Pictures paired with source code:
• • • • •
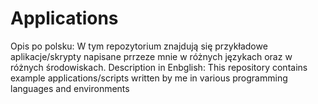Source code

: # Applications
Opis po polsku:  W tym repozytorium znajdują się przykładowe aplikacje/skrypty napisane prrzeze mnie w różnych językach oraz w różnych środowiskach.  Description in Enbglish: This repository contains example applications/scripts written by me in various programming languages and environments

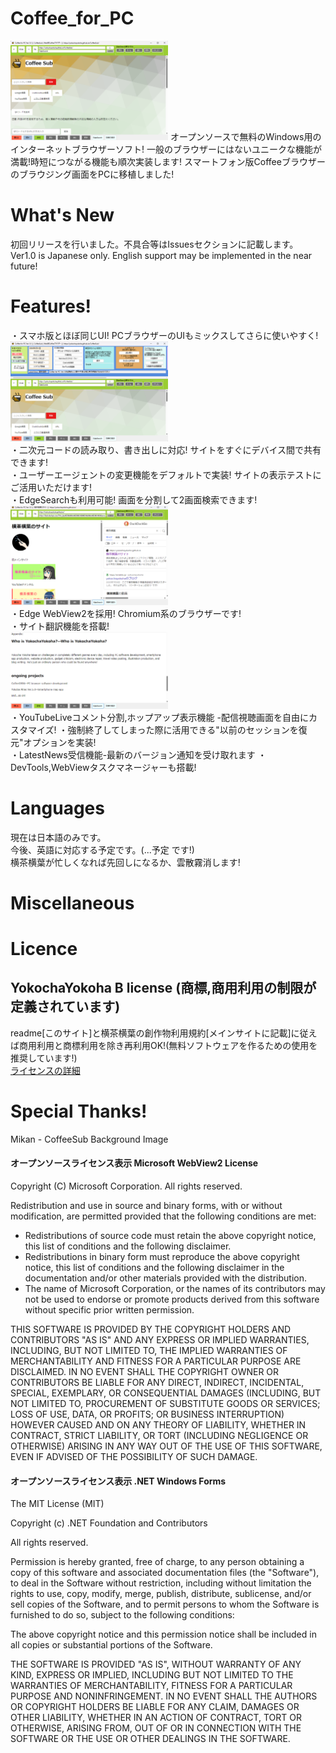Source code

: # Coffee_for_PC  
<img src="https://github.com/YokochaYokoha/Coffee_for_PC/blob/main/docs/sc%20(2).png?raw=true" width="50%">  
オープンソースで無料のWindows用のインターネットブラウザーソフト!  
一般のブラウザーにはないユニークな機能が満載!時短につながる機能も順次実装します!  
スマートフォン版Coffeeブラウザーのブラウジング画面をPCに移植しました!  

# What's New  
初回リリースを行いました。不具合等はIssuesセクションに記載します。  
Ver1.0 is Japanese only. English support may be implemented in the near future!  

# Features!  
・スマホ版とほぼ同じUI! PCブラウザーのUIもミックスしてさらに使いやすく!  
<img src="https://github.com/YokochaYokoha/Coffee_for_PC/blob/main/docs/sc%20(3).png?raw=true" width="50%">  
・二次元コードの読み取り、書き出しに対応! サイトをすぐにデバイス間で共有できます!  
・ユーザーエージェントの変更機能をデフォルトで実装! サイトの表示テストにご活用いただけます!  
・EdgeSearchも利用可能! 画面を分割して2画面検索できます!  
<img src="https://github.com/YokochaYokoha/Coffee_for_PC/blob/main/docs/sc%20(4).png?raw=true" width="50%">  
・Edge WebView2を採用! Chromium系のブラウザーです!  
・サイト翻訳機能を搭載!  
<img src="https://github.com/YokochaYokoha/Coffee_for_PC/blob/main/docs/sc%20(1).png?raw=true" width="50%">  
・YouTubeLiveコメント分割,ホップアップ表示機能  -配信視聴画面を自由にカスタマイズ!
・強制終了してしまった際に活用できる"以前のセッションを復元"オプションを実装!  
・LatestNews受信機能-最新のバージョン通知を受け取れます
・DevTools,WebViewタスクマネージャーも搭載!  

# Languages  
現在は日本語のみです。  
今後、英語に対応する予定です。(...予定 です!)  
横茶横葉が忙しくなれば先回しになるか、雲散霧消します!  

# Miscellaneous  

# Licence  
## YokochaYokoha B license (商標,商用利用の制限が定義されています)  
readme[このサイト]と横茶横葉の創作物利用規約[メインサイトに記載]に従えば商用利用と商標利用を除き再利用OK!(無料ソフトウェアを作るための使用を推奨しています!)  
<a href="https://yokochayokoha.github.io/blicense">ライセンスの詳細</a>  

# Special Thanks!  
Mikan - CoffeeSub Background Image  

#### オープンソースライセンス表示 Microsoft WebView2 License  
Copyright (C) Microsoft Corporation. All rights reserved.

Redistribution and use in source and binary forms, with or without
modification, are permitted provided that the following conditions are
met:

   * Redistributions of source code must retain the above copyright
notice, this list of conditions and the following disclaimer.
   * Redistributions in binary form must reproduce the above
copyright notice, this list of conditions and the following disclaimer
in the documentation and/or other materials provided with the
distribution.
   * The name of Microsoft Corporation, or the names of its contributors 
may not be used to endorse or promote products derived from this
software without specific prior written permission.

THIS SOFTWARE IS PROVIDED BY THE COPYRIGHT HOLDERS AND CONTRIBUTORS
"AS IS" AND ANY EXPRESS OR IMPLIED WARRANTIES, INCLUDING, BUT NOT
LIMITED TO, THE IMPLIED WARRANTIES OF MERCHANTABILITY AND FITNESS FOR
A PARTICULAR PURPOSE ARE DISCLAIMED. IN NO EVENT SHALL THE COPYRIGHT
OWNER OR CONTRIBUTORS BE LIABLE FOR ANY DIRECT, INDIRECT, INCIDENTAL,
SPECIAL, EXEMPLARY, OR CONSEQUENTIAL DAMAGES (INCLUDING, BUT NOT
LIMITED TO, PROCUREMENT OF SUBSTITUTE GOODS OR SERVICES; LOSS OF USE,
DATA, OR PROFITS; OR BUSINESS INTERRUPTION) HOWEVER CAUSED AND ON ANY
THEORY OF LIABILITY, WHETHER IN CONTRACT, STRICT LIABILITY, OR TORT
(INCLUDING NEGLIGENCE OR OTHERWISE) ARISING IN ANY WAY OUT OF THE USE
OF THIS SOFTWARE, EVEN IF ADVISED OF THE POSSIBILITY OF SUCH DAMAGE.  
#### オープンソースライセンス表示 .NET Windows Forms  
The MIT License (MIT)

Copyright (c) .NET Foundation and Contributors

All rights reserved.

Permission is hereby granted, free of charge, to any person obtaining a copy
of this software and associated documentation files (the "Software"), to deal
in the Software without restriction, including without limitation the rights
to use, copy, modify, merge, publish, distribute, sublicense, and/or sell
copies of the Software, and to permit persons to whom the Software is
furnished to do so, subject to the following conditions:

The above copyright notice and this permission notice shall be included in all
copies or substantial portions of the Software.

THE SOFTWARE IS PROVIDED "AS IS", WITHOUT WARRANTY OF ANY KIND, EXPRESS OR
IMPLIED, INCLUDING BUT NOT LIMITED TO THE WARRANTIES OF MERCHANTABILITY,
FITNESS FOR A PARTICULAR PURPOSE AND NONINFRINGEMENT. IN NO EVENT SHALL THE
AUTHORS OR COPYRIGHT HOLDERS BE LIABLE FOR ANY CLAIM, DAMAGES OR OTHER
LIABILITY, WHETHER IN AN ACTION OF CONTRACT, TORT OR OTHERWISE, ARISING FROM,
OUT OF OR IN CONNECTION WITH THE SOFTWARE OR THE USE OR OTHER DEALINGS IN THE
SOFTWARE.


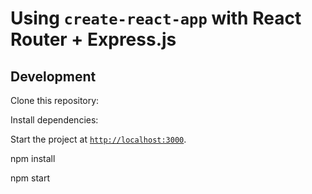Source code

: # Using `create-react-app` with React Router + Express.js

## Development

Clone this repository:

Install dependencies:


Start the project at [`http://localhost:3000`](http://localhost:3000).

npm install

npm start
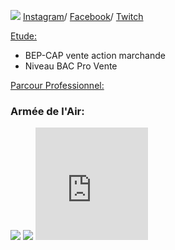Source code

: 
  <p><img src= "https://image-uniservice.linternaute.com/image/150/1389758640/11742809.jpg">
  <a href="https://www.instagram.com/azekiell/">Instagram</a>/
  <a href="https://www.facebook.com/beauvallet.julien">Facebook</a>/
  <a href="https://www.twitch.tv/djub0otv">Twitch</a></p>

  
  <span style="text-decoration: underline;">Etude:</span>

   - BEP-CAP vente action marchande
   - Niveau BAC Pro Vente
   
  <span style="text-decoration: underline;">Parcour Professionnel:</span>
  
 <main>
   <h3>Armée de l'Air:</h3>
  
   <p><img src= "https://unplyondotorg.files.wordpress.com/2015/11/fusco512.png?w=150&h=150">
   
   <img src= "https://a4-images.myspacecdn.com/images04/8/c3f4ffcffe274591b6ae50a3f2e1cce5/full.jpg">
   <iframe src="https://giphy.com/embed/9P94yLRR2R4LFNNXIg" width="180" height="180" frameBorder="0" class="giphy-embed" allowFullScreen> 
   <iframe src="https://giphy.com/embed/ZcZOj4q60MNsQ" width="480" height="400" frameBorder="0" class="giphy-embed" allowFullScreen></p>
   
   <p><iframe src="https://giphy.com/embed/9ALcdYJwOsuBi" width="480" height="300" frameBorder="0" class="giphy-embed" allowFullScreen></p>
  
   
  </main>
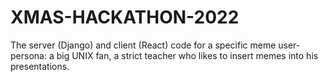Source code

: # XMAS-HACKATHON-2022
The server (Django) and client (React) code for a specific meme user-persona: a big UNIX fan, a strict teacher who likes to insert memes into his presentations.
• • • • •
→ Task statement: Reproduce each line above exactly, but not a single picture.

→ Answer for this exercise:
Source code

: # Applications
Opis po polsku:  W tym repozytorium znajdują się przykładowe aplikacje/skrypty napisane prrzeze mnie w różnych językach oraz w różnych środowiskach.  Description in Enbglish: This repository contains example applications/scripts written by me in various programming languages and environments

Source code

: # Coffee_for_PC  
<img src="https://github.com/YokochaYokoha/Coffee_for_PC/blob/main/docs/sc%20(2).png?raw=true" width="50%">  
オープンソースで無料のWindows用のインターネットブラウザーソフト!  
一般のブラウザーにはないユニークな機能が満載!時短につながる機能も順次実装します!  
スマートフォン版Coffeeブラウザーのブラウジング画面をPCに移植しました!  

# What's New  
初回リリースを行いました。不具合等はIssuesセクションに記載します。  
Ver1.0 is Japanese only. English support may be implemented in the near future!  

# Features!  
・スマホ版とほぼ同じUI! PCブラウザーのUIもミックスしてさらに使いやすく!  
<img src="https://github.com/YokochaYokoha/Coffee_for_PC/blob/main/docs/sc%20(3).png?raw=true" width="50%">  
・二次元コードの読み取り、書き出しに対応! サイトをすぐにデバイス間で共有できます!  
・ユーザーエージェントの変更機能をデフォルトで実装! サイトの表示テストにご活用いただけます!  
・EdgeSearchも利用可能! 画面を分割して2画面検索できます!  
<img src="https://github.com/YokochaYokoha/Coffee_for_PC/blob/main/docs/sc%20(4).png?raw=true" width="50%">  
・Edge WebView2を採用! Chromium系のブラウザーです!  
・サイト翻訳機能を搭載!  
<img src="https://github.com/YokochaYokoha/Coffee_for_PC/blob/main/docs/sc%20(1).png?raw=true" width="50%">  
・YouTubeLiveコメント分割,ホップアップ表示機能  -配信視聴画面を自由にカスタマイズ!
・強制終了してしまった際に活用できる"以前のセッションを復元"オプションを実装!  
・LatestNews受信機能-最新のバージョン通知を受け取れます
・DevTools,WebViewタスクマネージャーも搭載!  

# Languages  
現在は日本語のみです。  
今後、英語に対応する予定です。(...予定 です!)  
横茶横葉が忙しくなれば先回しになるか、雲散霧消します!  

# Miscellaneous  

# Licence  
## YokochaYokoha B license (商標,商用利用の制限が定義されています)  
readme[このサイト]と横茶横葉の創作物利用規約[メインサイトに記載]に従えば商用利用と商標利用を除き再利用OK!(無料ソフトウェアを作るための使用を推奨しています!)  
<a href="https://yokochayokoha.github.io/blicense">ライセンスの詳細</a>  

# Special Thanks!  
Mikan - CoffeeSub Background Image  

#### オープンソースライセンス表示 Microsoft WebView2 License  
Copyright (C) Microsoft Corporation. All rights reserved.

Redistribution and use in source and binary forms, with or without
modification, are permitted provided that the following conditions are
met:

   * Redistributions of source code must retain the above copyright
notice, this list of conditions and the following disclaimer.
   * Redistributions in binary form must reproduce the above
copyright notice, this list of conditions and the following disclaimer
in the documentation and/or other materials provided with the
distribution.
   * The name of Microsoft Corporation, or the names of its contributors 
may not be used to endorse or promote products derived from this
software without specific prior written permission.

THIS SOFTWARE IS PROVIDED BY THE COPYRIGHT HOLDERS AND CONTRIBUTORS
"AS IS" AND ANY EXPRESS OR IMPLIED WARRANTIES, INCLUDING, BUT NOT
LIMITED TO, THE IMPLIED WARRANTIES OF MERCHANTABILITY AND FITNESS FOR
A PARTICULAR PURPOSE ARE DISCLAIMED. IN NO EVENT SHALL THE COPYRIGHT
OWNER OR CONTRIBUTORS BE LIABLE FOR ANY DIRECT, INDIRECT, INCIDENTAL,
SPECIAL, EXEMPLARY, OR CONSEQUENTIAL DAMAGES (INCLUDING, BUT NOT
LIMITED TO, PROCUREMENT OF SUBSTITUTE GOODS OR SERVICES; LOSS OF USE,
DATA, OR PROFITS; OR BUSINESS INTERRUPTION) HOWEVER CAUSED AND ON ANY
THEORY OF LIABILITY, WHETHER IN CONTRACT, STRICT LIABILITY, OR TORT
(INCLUDING NEGLIGENCE OR OTHERWISE) ARISING IN ANY WAY OUT OF THE USE
OF THIS SOFTWARE, EVEN IF ADVISED OF THE POSSIBILITY OF SUCH DAMAGE.  
#### オープンソースライセンス表示 .NET Windows Forms  
The MIT License (MIT)

Copyright (c) .NET Foundation and Contributors

All rights reserved.

Permission is hereby granted, free of charge, to any person obtaining a copy
of this software and associated documentation files (the "Software"), to deal
in the Software without restriction, including without limitation the rights
to use, copy, modify, merge, publish, distribute, sublicense, and/or sell
copies of the Software, and to permit persons to whom the Software is
furnished to do so, subject to the following conditions:

The above copyright notice and this permission notice shall be included in all
copies or substantial portions of the Software.

THE SOFTWARE IS PROVIDED "AS IS", WITHOUT WARRANTY OF ANY KIND, EXPRESS OR
IMPLIED, INCLUDING BUT NOT LIMITED TO THE WARRANTIES OF MERCHANTABILITY,
FITNESS FOR A PARTICULAR PURPOSE AND NONINFRINGEMENT. IN NO EVENT SHALL THE
AUTHORS OR COPYRIGHT HOLDERS BE LIABLE FOR ANY CLAIM, DAMAGES OR OTHER
LIABILITY, WHETHER IN AN ACTION OF CONTRACT, TORT OR OTHERWISE, ARISING FROM,
OUT OF OR IN CONNECTION WITH THE SOFTWARE OR THE USE OR OTHER DEALINGS IN THE
SOFTWARE.


Source code

: # Using `create-react-app` with React Router + Express.js

## Development

Clone this repository:

Install dependencies:


Start the project at [`http://localhost:3000`](http://localhost:3000).

npm install

npm start
Source code

: 
  <p><img src= "https://image-uniservice.linternaute.com/image/150/1389758640/11742809.jpg">
  <a href="https://www.instagram.com/azekiell/">Instagram</a>/
  <a href="https://www.facebook.com/beauvallet.julien">Facebook</a>/
  <a href="https://www.twitch.tv/djub0otv">Twitch</a></p>

  
  <span style="text-decoration: underline;">Etude:</span>

   - BEP-CAP vente action marchande
   - Niveau BAC Pro Vente
   
  <span style="text-decoration: underline;">Parcour Professionnel:</span>
  
 <main>
   <h3>Armée de l'Air:</h3>
  
   <p><img src= "https://unplyondotorg.files.wordpress.com/2015/11/fusco512.png?w=150&h=150">
   
   <img src= "https://a4-images.myspacecdn.com/images04/8/c3f4ffcffe274591b6ae50a3f2e1cce5/full.jpg">
   <iframe src="https://giphy.com/embed/9P94yLRR2R4LFNNXIg" width="180" height="180" frameBorder="0" class="giphy-embed" allowFullScreen> 
   <iframe src="https://giphy.com/embed/ZcZOj4q60MNsQ" width="480" height="400" frameBorder="0" class="giphy-embed" allowFullScreen></p>
   
   <p><iframe src="https://giphy.com/embed/9ALcdYJwOsuBi" width="480" height="300" frameBorder="0" class="giphy-embed" allowFullScreen></p>
  
   
  </main>
Source code

: # XMAS-HACKATHON-2022
The server (Django) and client (React) code for a specific meme user-persona: a big UNIX fan, a strict teacher who likes to insert memes into his presentations.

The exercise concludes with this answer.